Normally, I would have watched this tempest in a boxer engine play out with amusement, but the magazine’s director of business development, Ken Engelman, happens to live in Branford. We’re friends and riding buddies. I couldn’t resist sending him a snarky Facebook message that said, “I feel your pain,” assuming that the controversy had become a headache for the magazine.
We later talked and Engelman said, “We were very surprised at the response that we saw on Facebook. The artful image was designed to highlight the era of the motorcycle, which we’re giving away as a BMW MOA Foundation fund-raiser.”

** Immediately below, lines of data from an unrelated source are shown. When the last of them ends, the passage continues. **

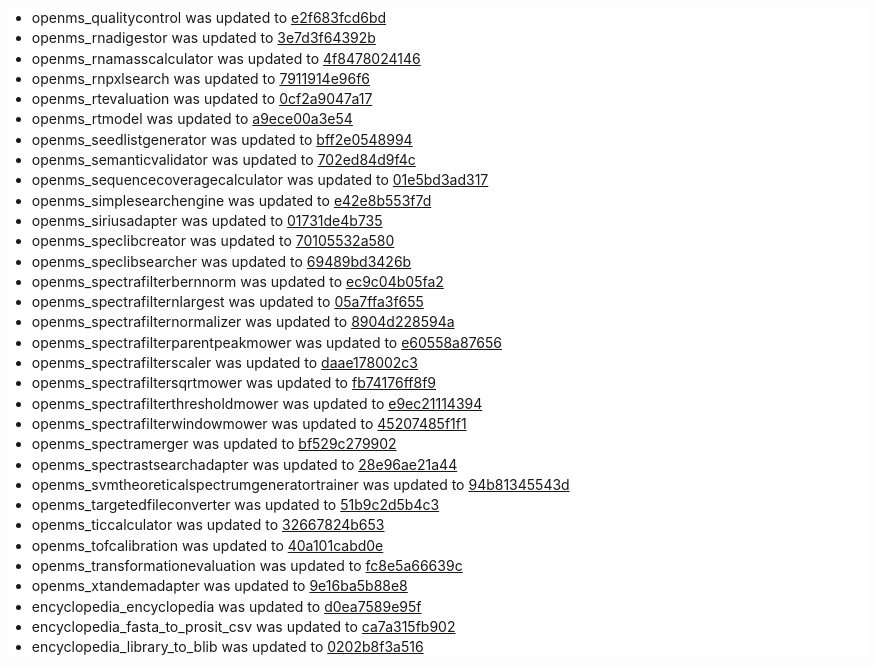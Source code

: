 - openms_qualitycontrol was updated to [e2f683fcd6bd](https://toolshed.g2.bx.psu.edu/view/galaxyp/openms_qualitycontrol/e2f683fcd6bd)
- openms_rnadigestor was updated to [3e7d3f64392b](https://toolshed.g2.bx.psu.edu/view/galaxyp/openms_rnadigestor/3e7d3f64392b)
- openms_rnamasscalculator was updated to [4f8478024146](https://toolshed.g2.bx.psu.edu/view/galaxyp/openms_rnamasscalculator/4f8478024146)
- openms_rnpxlsearch was updated to [7911914e96f6](https://toolshed.g2.bx.psu.edu/view/galaxyp/openms_rnpxlsearch/7911914e96f6)
- openms_rtevaluation was updated to [0cf2a9047a17](https://toolshed.g2.bx.psu.edu/view/galaxyp/openms_rtevaluation/0cf2a9047a17)
- openms_rtmodel was updated to [a9ece00a3e54](https://toolshed.g2.bx.psu.edu/view/galaxyp/openms_rtmodel/a9ece00a3e54)
- openms_seedlistgenerator was updated to [bff2e0548994](https://toolshed.g2.bx.psu.edu/view/galaxyp/openms_seedlistgenerator/bff2e0548994)
- openms_semanticvalidator was updated to [702ed84d9f4c](https://toolshed.g2.bx.psu.edu/view/galaxyp/openms_semanticvalidator/702ed84d9f4c)
- openms_sequencecoveragecalculator was updated to [01e5bd3ad317](https://toolshed.g2.bx.psu.edu/view/galaxyp/openms_sequencecoveragecalculator/01e5bd3ad317)
- openms_simplesearchengine was updated to [e42e8b553f7d](https://toolshed.g2.bx.psu.edu/view/galaxyp/openms_simplesearchengine/e42e8b553f7d)
- openms_siriusadapter was updated to [01731de4b735](https://toolshed.g2.bx.psu.edu/view/galaxyp/openms_siriusadapter/01731de4b735)
- openms_speclibcreator was updated to [70105532a580](https://toolshed.g2.bx.psu.edu/view/galaxyp/openms_speclibcreator/70105532a580)
- openms_speclibsearcher was updated to [69489bd3426b](https://toolshed.g2.bx.psu.edu/view/galaxyp/openms_speclibsearcher/69489bd3426b)
- openms_spectrafilterbernnorm was updated to [ec9c04b05fa2](https://toolshed.g2.bx.psu.edu/view/galaxyp/openms_spectrafilterbernnorm/ec9c04b05fa2)
- openms_spectrafilternlargest was updated to [05a7ffa3f655](https://toolshed.g2.bx.psu.edu/view/galaxyp/openms_spectrafilternlargest/05a7ffa3f655)
- openms_spectrafilternormalizer was updated to [8904d228594a](https://toolshed.g2.bx.psu.edu/view/galaxyp/openms_spectrafilternormalizer/8904d228594a)
- openms_spectrafilterparentpeakmower was updated to [e60558a87656](https://toolshed.g2.bx.psu.edu/view/galaxyp/openms_spectrafilterparentpeakmower/e60558a87656)
- openms_spectrafilterscaler was updated to [daae178002c3](https://toolshed.g2.bx.psu.edu/view/galaxyp/openms_spectrafilterscaler/daae178002c3)
- openms_spectrafiltersqrtmower was updated to [fb74176ff8f9](https://toolshed.g2.bx.psu.edu/view/galaxyp/openms_spectrafiltersqrtmower/fb74176ff8f9)
- openms_spectrafilterthresholdmower was updated to [e9ec21114394](https://toolshed.g2.bx.psu.edu/view/galaxyp/openms_spectrafilterthresholdmower/e9ec21114394)
- openms_spectrafilterwindowmower was updated to [45207485f1f1](https://toolshed.g2.bx.psu.edu/view/galaxyp/openms_spectrafilterwindowmower/45207485f1f1)
- openms_spectramerger was updated to [bf529c279902](https://toolshed.g2.bx.psu.edu/view/galaxyp/openms_spectramerger/bf529c279902)
- openms_spectrastsearchadapter was updated to [28e96ae21a44](https://toolshed.g2.bx.psu.edu/view/galaxyp/openms_spectrastsearchadapter/28e96ae21a44)
- openms_svmtheoreticalspectrumgeneratortrainer was updated to [94b81345543d](https://toolshed.g2.bx.psu.edu/view/galaxyp/openms_svmtheoreticalspectrumgeneratortrainer/94b81345543d)
- openms_targetedfileconverter was updated to [51b9c2d5b4c3](https://toolshed.g2.bx.psu.edu/view/galaxyp/openms_targetedfileconverter/51b9c2d5b4c3)
- openms_ticcalculator was updated to [32667824b653](https://toolshed.g2.bx.psu.edu/view/galaxyp/openms_ticcalculator/32667824b653)
- openms_tofcalibration was updated to [40a101cabd0e](https://toolshed.g2.bx.psu.edu/view/galaxyp/openms_tofcalibration/40a101cabd0e)
- openms_transformationevaluation was updated to [fc8e5a66639c](https://toolshed.g2.bx.psu.edu/view/galaxyp/openms_transformationevaluation/fc8e5a66639c)
- openms_xtandemadapter was updated to [9e16ba5b88e8](https://toolshed.g2.bx.psu.edu/view/galaxyp/openms_xtandemadapter/9e16ba5b88e8)
- encyclopedia_encyclopedia was updated to [d0ea7589e95f](https://toolshed.g2.bx.psu.edu/view/galaxyp/encyclopedia_encyclopedia/d0ea7589e95f)
- encyclopedia_fasta_to_prosit_csv was updated to [ca7a315fb902](https://toolshed.g2.bx.psu.edu/view/galaxyp/encyclopedia_fasta_to_prosit_csv/ca7a315fb902)
- encyclopedia_library_to_blib was updated to [0202b8f3a516](https://toolshed.g2.bx.psu.edu/view/galaxyp/encyclopedia_library_to_blib/0202b8f3a516)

(Here’s info on the contest.)
Engelman noted that most members of the BMW MOA community of 33,000-plus do advocate wearing all the gear, all the time when riding. “It’s obvious the model was not about to ride the motorcycle. Consequently, we were surprised by the response of a select few,” he said.
I view the kerfuffle as amusing even as I do sympathize with Facebook poster Bunny Ernest, who put up a picture of a beefy guy in a leotard and red stilettos perched atop a red Ducati.
Referring to the model, she wrote, “You’re gorgeous and it’s a beautiful picture but for BMW MOA to think this was an appropriate picture for this particular magazine is offensive to women who want to participate in a sport that has historically treated women as eye candy or just an accessory. I thought this particular group had evolved to recognize women as equal riders.”
True enough. However, a larger issue to me is how every topic today becomes a battleground on social media. There’s nothing too large or too small to be capable of causing a name-calling brawl; where someone has to be right and someone has to be wrong. We can not only forget about politics being the art of the possible in the current climate; we now forego being respectful and refuse to shrug off anything that even mildly offends us. We now view life itself as being thoroughly impossible.